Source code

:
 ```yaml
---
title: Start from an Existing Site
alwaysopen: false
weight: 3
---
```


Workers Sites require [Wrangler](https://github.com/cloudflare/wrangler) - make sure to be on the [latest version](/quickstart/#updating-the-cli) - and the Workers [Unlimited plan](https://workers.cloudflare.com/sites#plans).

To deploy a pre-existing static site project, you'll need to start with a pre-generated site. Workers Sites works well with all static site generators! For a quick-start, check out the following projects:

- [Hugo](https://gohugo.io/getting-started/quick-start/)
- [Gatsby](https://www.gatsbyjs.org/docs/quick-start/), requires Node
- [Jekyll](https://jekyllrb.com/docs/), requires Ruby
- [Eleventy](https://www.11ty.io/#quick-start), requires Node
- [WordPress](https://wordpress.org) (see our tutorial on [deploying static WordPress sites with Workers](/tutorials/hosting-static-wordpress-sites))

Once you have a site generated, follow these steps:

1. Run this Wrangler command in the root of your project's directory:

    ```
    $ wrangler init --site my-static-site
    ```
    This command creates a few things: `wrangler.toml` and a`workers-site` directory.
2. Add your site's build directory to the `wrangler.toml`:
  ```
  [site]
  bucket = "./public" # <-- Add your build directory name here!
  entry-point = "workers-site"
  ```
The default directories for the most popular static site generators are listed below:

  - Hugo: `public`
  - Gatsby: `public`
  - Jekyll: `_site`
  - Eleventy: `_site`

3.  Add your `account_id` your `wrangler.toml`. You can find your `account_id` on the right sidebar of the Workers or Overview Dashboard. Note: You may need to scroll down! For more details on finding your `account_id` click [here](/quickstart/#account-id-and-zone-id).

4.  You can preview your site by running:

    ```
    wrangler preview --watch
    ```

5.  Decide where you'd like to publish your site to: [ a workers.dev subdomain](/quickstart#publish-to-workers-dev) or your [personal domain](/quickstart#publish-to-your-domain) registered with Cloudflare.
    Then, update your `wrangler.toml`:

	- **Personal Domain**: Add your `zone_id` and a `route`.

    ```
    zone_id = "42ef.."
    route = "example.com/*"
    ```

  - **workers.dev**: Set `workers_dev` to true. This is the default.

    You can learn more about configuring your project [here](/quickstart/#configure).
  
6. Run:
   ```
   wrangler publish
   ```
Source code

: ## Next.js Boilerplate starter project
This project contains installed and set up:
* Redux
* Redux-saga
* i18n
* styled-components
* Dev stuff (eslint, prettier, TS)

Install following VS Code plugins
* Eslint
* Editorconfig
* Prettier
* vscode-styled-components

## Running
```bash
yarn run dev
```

[Directions for this task]
Begin at the first line of the records above and restate each line word for word, stopping after the line with "Workers Sites require".

[Expected output]
Source code

:
 ```yaml
---
title: Start from an Existing Site
alwaysopen: false
weight: 3
---
```


Workers Sites require [Wrangler](https://github.com/cloudflare/wrangler) - make sure to be on the [latest version](/quickstart/#updating-the-cli) - and the Workers [Unlimited plan](https://workers.cloudflare.com/sites#plans).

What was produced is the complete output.